Primitive Data

Introduction to Software Engineering (CSSE 1001)

Author

Paul Vrbik

Published

March 13, 2025

The primitive data types in Python comprise

  1. bool,
  2. integer,
  3. float (which we skip),
  4. string, and
  5. tuple.

They are the “built-in” types that Python has and come with a bunch of extra functionality.

Immutability

Once a piece of primitive data is loaded into memory it cannot be changed. If we store an integer in the name x

x = 7
id(x)
140030289904048

then increment x by three

x = x + 3

we will see x now refers to a new location in memory rather than the memory location itself being overwritten

id(x)
140030289904144

This detail is not overly important but do take care not to try and modify strings, as we will soon see it is sometimes tempting to do so.

Booleans

The boolean type provides (comprehensively) the values True and False.

type(True)
bool
type(False)
bool

Now that we have this type we can introduce operations like greater than that return a true/false answer.

3 > 7
False

We will cover all the comparison operators on numbers that we omitted last week in this lecture.

Boolean Arithmetic

Generally speaking statements like

> "Is it raining?"

or

> "Is it Wednesday?"

evaluate to a boolean and are called predicates.

Sometimes we want to tie two predicates together like

> "Is it raining AND Wednesday?"

This is accomplished with the operators and, or, not.

2 < 3 and 3 < 2
False

And

and True False
True True False
False False False
Table 1: The truth table for and.

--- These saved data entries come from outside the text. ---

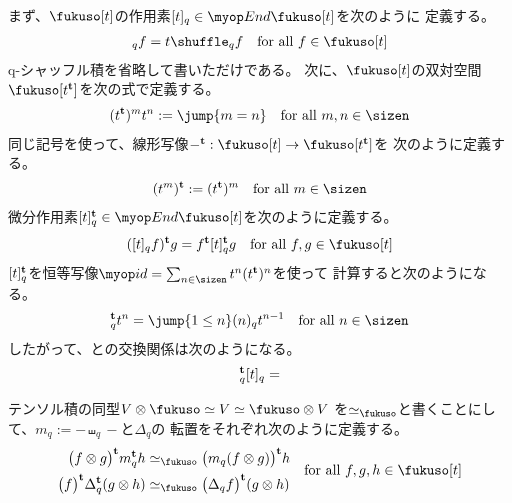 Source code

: {	まず、$\fukuso[t]$の作用素$[t]_q\in\End\fukuso[t]$を次のように
	定義する。
	\begin{equation*}\begin{split}
		[t]_qf = t\shuffle_qf \quad\text{for all } f\in\fukuso[t]
	\end{split}\end{equation*}
	q-シャッフル積を省略して書いただけである。
	次に、$\fukuso[t]$の双対空間$\fukuso[t^\tran]$を次の式で定義する。
	\begin{equation*}\begin{split}
		(t^\tran)^mt^n := \jump{m = n} \quad\text{for all } m,n\in\sizen
	\end{split}\end{equation*}
	同じ記号を使って、線形写像$-^\tran:\fukuso[t]\to\fukuso[t^\tran]$を
	次のように定義する。
	\begin{equation*}\begin{split}
		(t^m)^\tran := (t^\tran)^m \quad\text{for all } m\in\sizen
	\end{split}\end{equation*}
	微分作用素$[t]_q^\tran\in\End\fukuso[t]$を次のように定義する。
	\begin{equation*}\begin{split}
		([t]_qf)^\tran g = f^\tran [t]_q^\tran g
		\quad\text{for all } f,g\in\fukuso[t]
	\end{split}\end{equation*}
	$[t]_q^{\mathbf{t}}$を恒等写像$\id=\sum_{n\in\sizen}t^n(t^\tran)^n$を使って
	計算すると次のようになる。
	\begin{equation*}\begin{split}
		[t]_q^\tran t^n = \jump{1\le n} (n)_qt^{n-1}
		\quad\text{for all } n\in\sizen
	\end{split}\end{equation*}
	したがって、との交換関係は次のようになる。
	\begin{equation*}\begin{split}
		[t]_q^{\mathbf{t}}[t]_q = 
	\end{split}\end{equation*}

	テンソル積の同型$V\otimes\fukuso\simeq V\simeq \fukuso\otimes V$
	を$\simeq_\fukuso$と書くことにして、$m_q:=-\shuffle_q-$と$\Delta_q$の
	転置をそれぞれ次のように定義する。
	\begin{equation*}\begin{split}
		\bigl(f\otimes g\bigr)^\tran m_q^\tran h
		&\simeq_\fukuso \bigl(m_q(f\otimes g)\bigr)^\tran h \\
		\bigl(f\bigr)^\tran \Delta_q^\tran(g\otimes h)
		&\simeq_\fukuso \bigl(\Delta_qf\bigr)^\tran (g\otimes h) \\
	\end{split}
	\quad\text{for all } f,g,h\in\fukuso[t]
	\end{equation*}

}

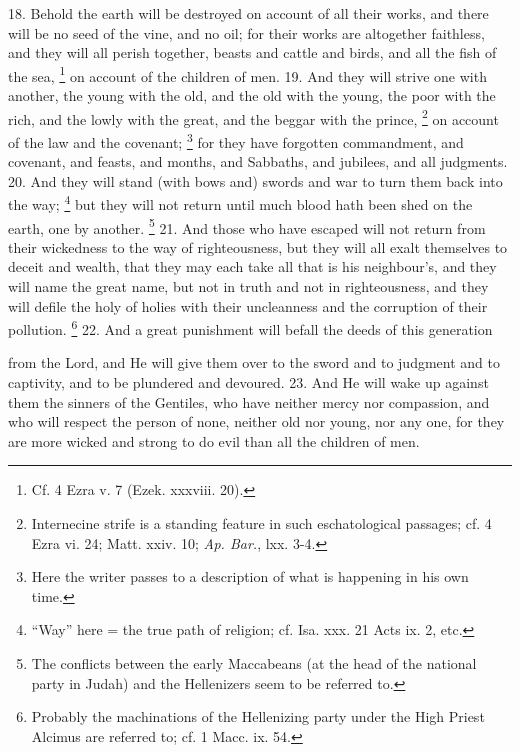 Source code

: 18. Behold the earth will be destroyed on account of all their works, and there will be no seed of the vine, and no oil; for their works are altogether faithless, and they will all perish together, beasts and cattle and birds, and all the fish of the sea, \footnote{Cf. 4 Ezra v. 7 (Ezek. xxxviii. 20).} on account of the children of men. 19. And they will strive one with another, the young with the old, and the old with the young, the poor with the rich, and the lowly with the great, and the beggar with the prince, \footnote{Internecine strife is a standing feature in such eschatological passages; cf. 4 Ezra vi. 24; Matt. xxiv. 10; \emph{Ap. Bar.}, lxx. 3-4.} on account of the law and the covenant; \footnote{Here the writer passes to a description of what is happening in his own time.} for they have forgotten commandment, and covenant, and feasts, and months, and Sabbaths, and jubilees, and all judgments. 20. And they will stand (with bows and) swords and war to turn them back into the way; \footnote{``Way'' here = the true path of religion; cf. Isa. xxx. 21 Acts ix. 2, etc.} but they will not return until much blood hath been shed on the earth, one by another. \footnote{The conflicts between the early Maccabeans (at the head of the national party in Judah) and the Hellenizers seem to be referred to.} 21. And those who have escaped will not return from their wickedness to the way of righteousness, but they will all exalt themselves to deceit and wealth, that they may each take all that is his neighbour's, and they will name the great name, but not in truth and not in righteousness, and they will defile the holy of holies with their uncleanness and the corruption of their pollution. \footnote{Probably the machinations of the Hellenizing party under the High Priest Alcimus are referred to; cf. 1 Macc. ix. 54.} 22. And a great punishment will befall the deeds of this generation

from the Lord, and He will give them over to the sword and to judgment and to captivity, and to be plundered and devoured. 23. And He will wake up against them the sinners of the Gentiles, who have neither mercy nor compassion, and who will respect the person of none, neither old nor young, nor any one, for they are more wicked and strong to do evil than all the children of men.

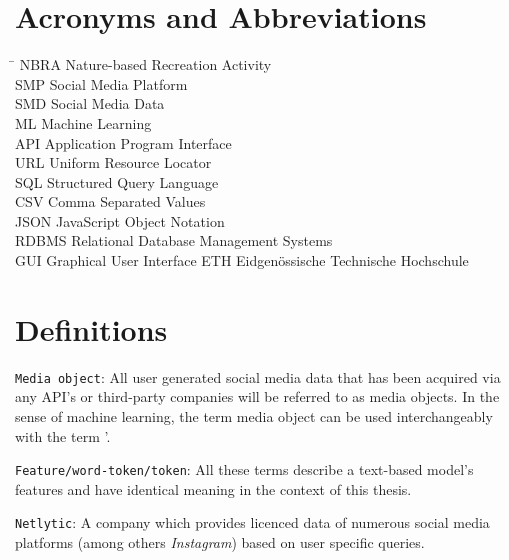 
\section*{Acronyms and Abbreviations}
\begin{tabbing}
 \hspace*{1.6cm}  \= \kill
 NBRA \> Nature-based Recreation Activity \\[0.5ex]
 SMP \> Social Media Platform \\
 SMD \> Social Media Data \\
 ML \> Machine Learning \\
 API \> Application Program Interface \\
 URL \> Uniform Resource Locator \\
 SQL \> Structured Query Language \\
 CSV \> Comma Separated Values \\
 JSON \> JavaScript Object Notation \\
 RDBMS \> Relational Database Management Systems \\
 GUI \> Graphical User Interface
 ETH \> Eidgen\"{o}ssische Technische Hochschule
\end{tabbing}

\section*{Definitions}
\texttt{Media object}: All user generated social media data that has been acquired via any API\rq s or third-party companies will be referred to as media objects. In the sense of machine learning, the term media object can be used interchangeably with the term \lqdocument\rq.\newline

\texttt{Feature/word-token/token}: All these terms describe a text-based model\rq s features and have identical meaning in the context of this thesis.\newline

\texttt{Netlytic}: A company which provides licenced data of numerous social media platforms (among others \textit{Instagram}) based on user specific queries.\newline

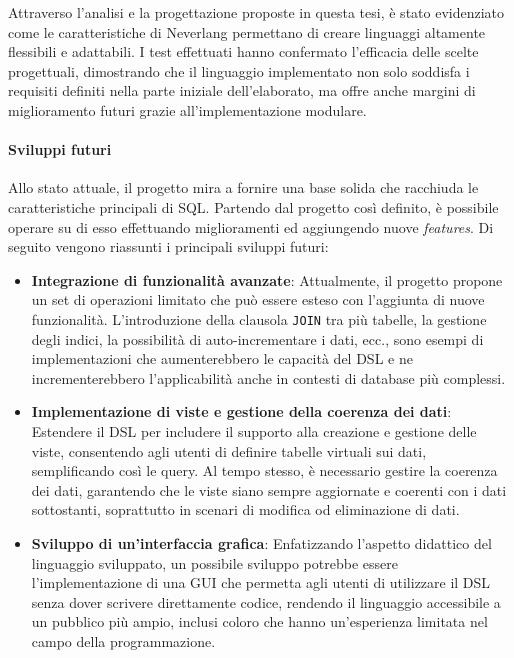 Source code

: \documentclass[12pt,a4paper,openright,twoside]{book}
\begin{document}
Attraverso l’analisi e la progettazione proposte in questa tesi, è stato evidenziato come le caratteristiche di Neverlang permettano 
di creare linguaggi altamente flessibili e adattabili. I test effettuati hanno confermato l’efficacia delle scelte progettuali, 
dimostrando che il linguaggio implementato non solo soddisfa i requisiti definiti nella parte iniziale dell’elaborato, ma offre 
anche margini di miglioramento futuri grazie all’implementazione modulare.

\paragraph{Sviluppi futuri}
Allo stato attuale, il progetto mira a fornire una base solida che racchiuda le caratteristiche principali di SQL. Partendo dal 
progetto così definito, è possibile operare su di esso effettuando miglioramenti ed aggiungendo nuove \textit{features}. Di seguito 
vengono riassunti i principali sviluppi futuri:
\begin{itemize}
    \item \textbf{Integrazione di funzionalità avanzate}: Attualmente, il progetto propone un set di operazioni limitato che può 
    essere esteso con l’aggiunta di nuove funzionalità. L’introduzione della clausola \texttt{JOIN} tra più tabelle, la gestione 
    degli indici, la possibilità di auto-incrementare i dati, ecc., sono esempi di implementazioni che aumenterebbero le capacità 
    del DSL e ne incrementerebbero l’applicabilità anche in contesti di database più complessi.
    \item \textbf{Implementazione di viste e gestione della coerenza dei dati}: Estendere il DSL per includere il supporto alla 
    creazione e gestione delle viste, consentendo agli utenti di definire tabelle virtuali sui dati, semplificando così le query. 
    Al tempo stesso, è necessario gestire la coerenza dei dati, garantendo che le viste siano sempre aggiornate e coerenti con i 
    dati sottostanti, soprattutto in scenari di modifica od eliminazione di dati.
    \item \textbf{Sviluppo di un’interfaccia grafica}: Enfatizzando l’aspetto didattico del linguaggio sviluppato, un possibile 
    sviluppo potrebbe essere l’implementazione di una \ac{GUI} che permetta agli utenti di utilizzare il DSL senza dover scrivere 
    direttamente codice, rendendo il linguaggio accessibile a un pubblico più ampio, inclusi coloro che hanno un’esperienza 
    limitata nel campo della programmazione.
\end{itemize}


\backmatter


\end{document}
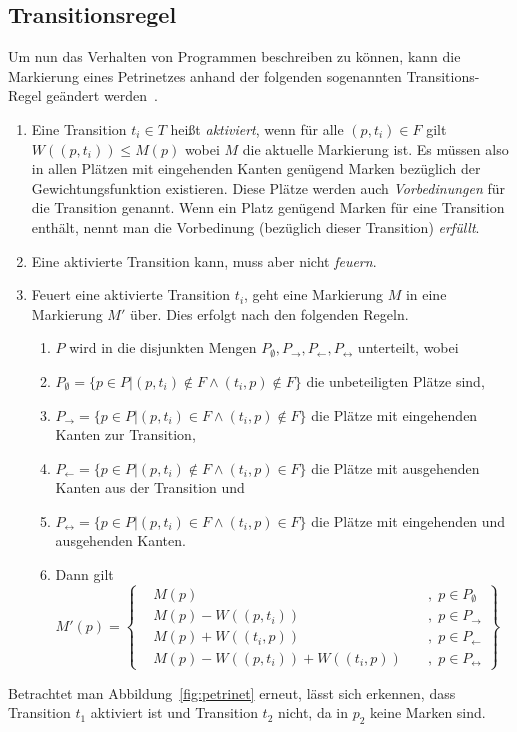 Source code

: \subsection{Transitionsregel} Um nun das Verhalten von Programmen beschreiben zu können, kann die Markierung eines Petrinetzes anhand der folgenden sogenannten Transitions-Regel geändert werden~\cite{Murata1989}.
\begin{enumerate}
	\item Eine Transition $t_i \in T$ heißt \emph{aktiviert}, wenn für alle $(p,t_i) \in F $ gilt $ W((p,t_i)) \leq M(p)$ wobei $M$ die aktuelle Markierung ist. Es müssen also in allen Plätzen mit eingehenden Kanten genügend Marken bezüglich der Gewichtungsfunktion existieren. Diese Plätze werden auch \emph{Vorbedinungen} für die Transition genannt. Wenn ein Platz genügend Marken für eine Transition enthält, nennt man die Vorbedinung (bezüglich dieser Transition) \emph{erfüllt}.
	\item Eine aktivierte Transition kann, muss aber nicht \emph{feuern}.
	\item Feuert eine aktivierte Transition $t_i$, geht eine Markierung $M$ in eine Markierung $M'$ über. Dies erfolgt nach den folgenden Regeln.
	\begin{enumerate}
		\item $P$ wird in die disjunkten Mengen $P_\emptyset, P_\rightarrow, P_\leftarrow, P_\leftrightarrow$ unterteilt, wobei 
		\item $P_\emptyset = \{p \in P | (p,t_i) \notin F \land (t_i,p) \notin F\}$ die unbeteiligten Plätze sind,
		\item $P_\rightarrow = \{p \in P | (p,t_i) \in F \land (t_i,p) \notin F\}$ die Plätze mit eingehenden Kanten zur Transition,
		\item $P_\leftarrow = \{p \in P | (p,t_i) \notin F \land (t_i,p) \in F\}$ die Plätze mit ausgehenden Kanten aus der Transition und 
		\item $P_\leftrightarrow = \{p \in P | (p,t_i) \in F \land (t_i,p) \in F\}$ die Plätze mit eingehenden und ausgehenden Kanten.
		\item Dann gilt $
			M'(p) = \left\{ 
				\begin{aligned}
					& M(p) && \; , \; p \in P_\emptyset\\
					& M(p)-W((p,t_i)) && \; , \; p \in P_\rightarrow\\
					&M(p)+W((t_i,p)) && \; , \; p \in P_\leftarrow\\
					& M(p)-W((p,t_i))+W((t_i,p)) && \; , \; p \in P_\leftrightarrow
				\end{aligned}
				\right\}
		$
	\end{enumerate}
\end{enumerate}
Betrachtet man Abbildung~\ref{fig:petrinet} erneut, lässt sich erkennen, dass Transition $t_1$ aktiviert ist und Transition $t_2$ nicht, da in $p_2$ keine Marken sind.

Read like a multiplication table swapping numbers for booleans and multiplication for and.
False and False
False
False and True
False
True and False
False
True and True
True

Or

or True False
True True True
False True False
Table 2: The truth table for or. Read like a multiplication table swapping numbers for booleans and multiplication for or.
False or False
False
False or True
True
True or False
True
True or True
True

Not

not(True)
False
not(False)
True

Comparisons

True > False
True
True <= False
False
True != False
True
True == True
True
False == False
True

Integers

Integers in Python can be as big as we want. This requires some work behind the scenes because a computer hardware is designed to do arithmetic on integers that fit in words. In other programming languages it would be the responsibility of the programmer to not exceed the largest number.

Integer Arithmetic

We simply include the of arithmetic here for completion sake.

Operator Name Syntax
() Brackets (x)
+ Unary plus +x
- Unary minus -x
+ Plus x + y
- Minus x - y
* Multiplication x * y
\\ Integer Division x // y
% Modulus x % y
** Exponentiation x ** y
Table 3: Arithmetic Operators. x and y integers (but more generally are any legal Python expressions that evaluate to integers). To be more accurate we should add “and store in memory” to each item in the semantics column.

Comparisons

We can now introduce the operations on numbers that evaluate to booleans.

Operator Name Syntax
== Equal x == y
> Greater than x > y
>= Greater than or equal x >= y
< Less than x < y
<= Less than or equal x <= y
Table 4: Arithmetic Operators. x and y integers (but more generally are any legal Python expressions that evaluate to integers).
67 == 67
True
x, y = 67, 67
x == y
True
3 < 7
True

The evaluation result from this expression can be assigned to a variable.

x = 3 < 7
x
True

There is a shortcut for 0 < x and x < 100

0 < x < 100
True

Strings

Anything (with some exceptions) enclosed by single-quotes ' ' or double-quotes " " is considered to be a string by Python.

A string is an ordered collection of characters (e.g. unicode and ascii) allowed by the computer.

"hello world"
'hello world'
'hello world'
'hello world'
type("hello world")  
str
hello world  # note the lack of quotes  
SyntaxError: invalid syntax 
hello  # note the lack of quotes
NameError: name 'hello' is not defined

Adding Strings (Concatenation)

"hello" + "world"
'helloworld'
space = " "  
"hello" + space + "world"  
'hello world'

When strings are added a new string is created. This is because strings are immutable — once they are in memory they cannot change.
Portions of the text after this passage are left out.